____ Available records
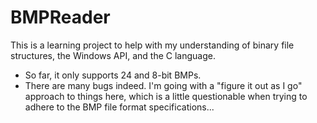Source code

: # BMPReader
This is a learning project to help with my understanding of binary file structures, the Windows API, and the C language.
- So far, it only supports 24 and 8-bit BMPs.
- There are many bugs indeed. I'm going with a "figure it out as I go" approach to things here, which is a little questionable when trying to adhere to the BMP file format specifications...
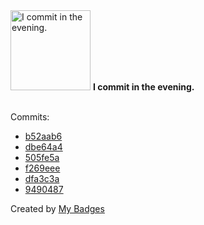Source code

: <img src="https://my-badges.github.io/my-badges/evening-commits.png" alt="I commit in the evening." title="I commit in the evening." width="128">
<strong>I commit in the evening.</strong>
<br><br>

Commits:

- <a href="https://github.com/andrewjswan/esphome-components/commit/b52aab675ad357bf5610c27e751c93da9cd56849">b52aab6</a>
- <a href="https://github.com/andrewjswan/mvcentral/commit/dbe64a45e8a608054380575efc5fe16c1f3bd0ff">dbe64a4</a>
- <a href="https://github.com/andrewjswan/mvcentral/commit/505fe5ac3001cc85917f093ee1dfebce305972cd">505fe5a</a>
- <a href="https://github.com/andrewjswan/svitlobot/commit/f269eee190e14534e0aaa2138098ee5b29534149">f269eee</a>
- <a href="https://github.com/andrewjswan/esphome-update-addon/commit/dfa3c3ac9930a7b32f004628391be99347714ce2">dfa3c3a</a>
- <a href="https://github.com/andrewjswan/MPE/commit/949048795c0eb16774f474aa41e9848d28e6a10b">9490487</a>


Created by <a href="https://github.com/my-badges/my-badges">My Badges</a>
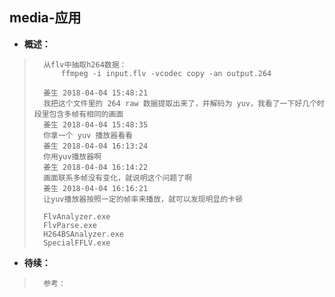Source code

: ## media-应用
- **概述：**
>       从flv中抽取h264数据：
>           ffmpeg -i input.flv -vcodec copy -an output.264
>
>       姜生 2018-04-04 15:48:21
>       我把这个文件里的 264 raw 数据提取出来了，并解码为 yuv，我看了一下好几个时段里包含多帧有相同的画面
>       姜生 2018-04-04 15:48:35
>       你拿一个 yuv 播放器看看
>       姜生 2018-04-04 16:13:24
>       你用yuv播放器啊
>       姜生 2018-04-04 16:14:22
>       画面联系多帧没有变化，就说明这个问题了啊
>       姜生 2018-04-04 16:16:21
>       让yuv播放器按照一定的帧率来播放，就可以发现明显的卡顿
>
>       FlvAnalyzer.exe
>       FlvParse.exe
>       H264BSAnalyzer.exe
>       SpecialFFLV.exe
>
>
>
>
>
>
>
>

- **待续：**
>       参考：
>
>
>
>
>
>
>
>
>
>
>
>
>
>
>
>
>
>
>
>
>
>
>
>
>
>
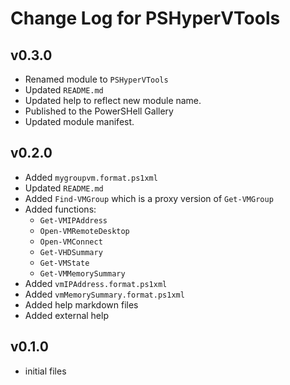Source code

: # Change Log for PSHyperVTools

## v0.3.0

+ Renamed module to `PSHyperVTools`
+ Updated `README.md`
+ Updated help to reflect new module name.
+ Published to the PowerSHell Gallery
+ Updated module manifest.

## v0.2.0

+ Added `mygroupvm.format.ps1xml`
+ Updated `README.md`
+ Added `Find-VMGroup` which is a proxy version of `Get-VMGroup`
+ Added functions:
  + `Get-VMIPAddress`
  + `Open-VMRemoteDesktop`
  + `Open-VMConnect`
  + `Get-VHDSummary`
  + `Get-VMState`
  + `Get-VMMemorySummary`
+ Added `vmIPAddress.format.ps1xml`
+ Added `vmMemorySummary.format.ps1xml`
+ Added help markdown files
+ Added external help

## v0.1.0

+ initial files

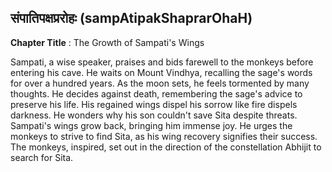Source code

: ## संपातिपक्षप्ररोहः (sampAtipakShaprarOhaH)
**Chapter Title** : The Growth of Sampati's Wings

Sampati, a wise speaker, praises and bids farewell to the monkeys before entering his cave. He waits on Mount Vindhya, recalling the sage's words for over a hundred years. As the moon sets, he feels tormented by many thoughts. He decides against death, remembering the sage's advice to preserve his life. His regained wings dispel his sorrow like fire dispels darkness. He wonders why his son couldn't save Sita despite threats. Sampati's wings grow back, bringing him immense joy. He urges the monkeys to strive to find Sita, as his wing recovery signifies their success. The monkeys, inspired, set out in the direction of the constellation Abhijit to search for Sita.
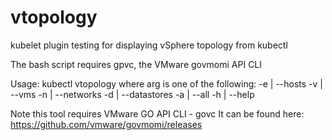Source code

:# vtopology
kubelet plugin testing for displaying vSphere topology from kubectl

The bash script requires gpvc, the VMware govmomi API CLI

Usage: kubectl vtopology <arg>
  where arg is one of the following:
        -e | --hosts
        -v | --vms
        -n | --networks
        -d | --datastores
        -a | --all
        -h | --help

Note this tool requires VMware GO API CLI - govc
It can be found here: https://github.com/vmware/govmomi/releases
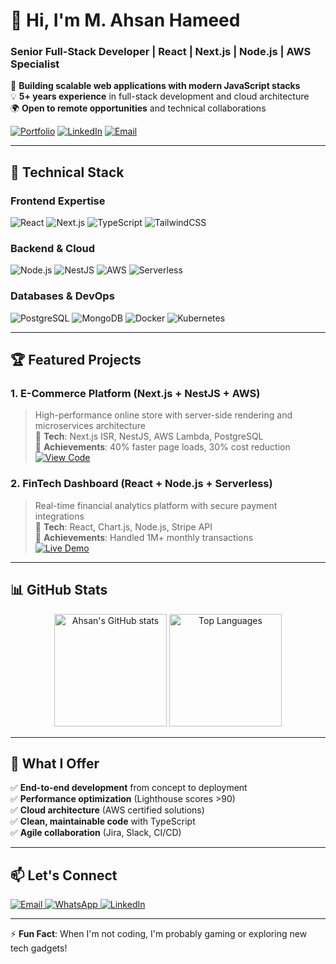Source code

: # 👋 Hi, I'm M. Ahsan Hameed
### Senior Full-Stack Developer | React | Next.js | Node.js | AWS Specialist

🚀 **Building scalable web applications with modern JavaScript stacks**  
💡 **5+ years experience** in full-stack development and cloud architecture  
🌍 **Open to remote opportunities** and technical collaborations

[![Portfolio](https://img.shields.io/badge/Portfolio-ahsan--h.com-blue?style=flat-square)](http://ahsan-h.com)
[![LinkedIn](https://img.shields.io/badge/LinkedIn-Connect-blue?style=flat-square&logo=linkedin)](https://linkedin.com/in/m-ahsan-hameed)
[![Email](https://img.shields.io/badge/Email-Contact-red?style=flat-square&logo=mail.ru)](mailto:ahsanjutt0999@outlook.com)

---

## 🔧 Technical Stack

### Frontend Expertise
<p>
  <img src="https://img.shields.io/badge/React-61DAFB?style=for-the-badge&logo=react&logoColor=white" alt="React">
  <img src="https://img.shields.io/badge/Next.js-000000?style=for-the-badge&logo=next.js&logoColor=white" alt="Next.js">
  <img src="https://img.shields.io/badge/TypeScript-3178C6?style=for-the-badge&logo=typescript&logoColor=white" alt="TypeScript">
  <img src="https://img.shields.io/badge/TailwindCSS-06B6D4?style=for-the-badge&logo=tailwind-css&logoColor=white" alt="TailwindCSS">
</p>

### Backend & Cloud
<p>
  <img src="https://img.shields.io/badge/Node.js-339933?style=for-the-badge&logo=node.js&logoColor=white" alt="Node.js">
  <img src="https://img.shields.io/badge/NestJS-E0234E?style=for-the-badge&logo=nestjs&logoColor=white" alt="NestJS">
  <img src="https://img.shields.io/badge/AWS-232F3E?style=for-the-badge&logo=amazon-aws&logoColor=white" alt="AWS">
  <img src="https://img.shields.io/badge/Serverless-FD5750?style=for-the-badge&logo=serverless&logoColor=white" alt="Serverless">
</p>

### Databases & DevOps
<p>
  <img src="https://img.shields.io/badge/PostgreSQL-4169E1?style=for-the-badge&logo=postgresql&logoColor=white" alt="PostgreSQL">
  <img src="https://img.shields.io/badge/MongoDB-47A248?style=for-the-badge&logo=mongodb&logoColor=white" alt="MongoDB">
  <img src="https://img.shields.io/badge/Docker-2496ED?style=for-the-badge&logo=docker&logoColor=white" alt="Docker">
  <img src="https://img.shields.io/badge/Kubernetes-326CE5?style=for-the-badge&logo=kubernetes&logoColor=white" alt="Kubernetes">
</p>

---

## 🏆 Featured Projects

### 1. E-Commerce Platform (Next.js + NestJS + AWS)
> High-performance online store with server-side rendering and microservices architecture  
🔹 **Tech**: Next.js ISR, NestJS, AWS Lambda, PostgreSQL  
🔹 **Achievements**: 40% faster page loads, 30% cost reduction  
[![View Code](https://img.shields.io/badge/View_Code-GitHub-181717?style=flat-square&logo=github)](https://github.com/your-repo)

### 2. FinTech Dashboard (React + Node.js + Serverless)
> Real-time financial analytics platform with secure payment integrations  
🔹 **Tech**: React, Chart.js, Node.js, Stripe API  
🔹 **Achievements**: Handled 1M+ monthly transactions  
[![Live Demo](https://img.shields.io/badge/Live_Demo-Visit-green?style=flat-square)](https://demo-url.com)

---

## 📊 GitHub Stats

<div align="center">
  <img height="180em" src="https://github-readme-stats.vercel.app/api?username=ahsanjutt01&show_icons=true&theme=radical&hide_border=true&count_private=true" alt="Ahsan's GitHub stats">
  <img height="180em" src="https://github-readme-stats.vercel.app/api/top-langs/?username=ahsanjutt01&layout=compact&theme=radical&hide_border=true" alt="Top Languages">
</div>

---

## 🌟 What I Offer

✅ **End-to-end development** from concept to deployment  
✅ **Performance optimization** (Lighthouse scores >90)  
✅ **Cloud architecture** (AWS certified solutions)  
✅ **Clean, maintainable code** with TypeScript  
✅ **Agile collaboration** (Jira, Slack, CI/CD)

---

## 📫 Let's Connect

<p align="left">
  <a href="mailto:ahsanjutt0999@outlook.com">
    <img src="https://img.shields.io/badge/Email-ahsanjutt0999@outlook.com-red?style=flat-square&logo=mail.ru" alt="Email">
  </a>
  <a href="https://wa.me/447300564241">
    <img src="https://img.shields.io/badge/WhatsApp-+447300564241-green?style=flat-square&logo=whatsapp" alt="WhatsApp">
  </a>
  <a href="https://linkedin.com/in/m-ahsan-hameed">
    <img src="https://img.shields.io/badge/LinkedIn-M._Ahsan_Hameed-blue?style=flat-square&logo=linkedin" alt="LinkedIn">
  </a>
</p>

---

⚡ **Fun Fact**: When I'm not coding, I'm probably gaming or exploring new tech gadgets!
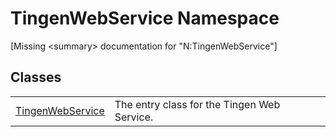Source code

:# TingenWebService Namespace


\[Missing &lt;summary&gt; documentation for "N:TingenWebService"\]



## Classes
<table>
<tr>
<td><a href="b9974ff2-6494-a384-9c39-7237f2ceed62">TingenWebService</a></td>
<td>The entry class for the Tingen Web Service.</td></tr>
</table>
________
# Exercise details
An exact copy is needed of the entries above, starting at the line that holds "姜生 2018-04-04 16:16:21" and stopping at the line that holds "of Sampati's Wings", both kept; pictures stay out.

# Answer area
>       姜生 2018-04-04 16:16:21
>       让yuv播放器按照一定的帧率来播放，就可以发现明显的卡顿
>
>       FlvAnalyzer.exe
>       FlvParse.exe
>       H264BSAnalyzer.exe
>       SpecialFFLV.exe
>
>
>
>
>
>
>
>

- **待续：**
>       参考：
>
>
>
>
>
>
>
>
>
>
>
>
>
>
>
>
>
>
>
>
>
>
>
>
>
>
Source code

: # Change Log for PSHyperVTools

## v0.3.0

+ Renamed module to `PSHyperVTools`
+ Updated `README.md`
+ Updated help to reflect new module name.
+ Published to the PowerSHell Gallery
+ Updated module manifest.

## v0.2.0

+ Added `mygroupvm.format.ps1xml`
+ Updated `README.md`
+ Added `Find-VMGroup` which is a proxy version of `Get-VMGroup`
+ Added functions:
  + `Get-VMIPAddress`
  + `Open-VMRemoteDesktop`
  + `Open-VMConnect`
  + `Get-VHDSummary`
  + `Get-VMState`
  + `Get-VMMemorySummary`
+ Added `vmIPAddress.format.ps1xml`
+ Added `vmMemorySummary.format.ps1xml`
+ Added help markdown files
+ Added external help

## v0.1.0

+ initial files

Source code

: ## संपातिपक्षप्ररोहः (sampAtipakShaprarOhaH)
**Chapter Title** : The Growth of Sampati's Wings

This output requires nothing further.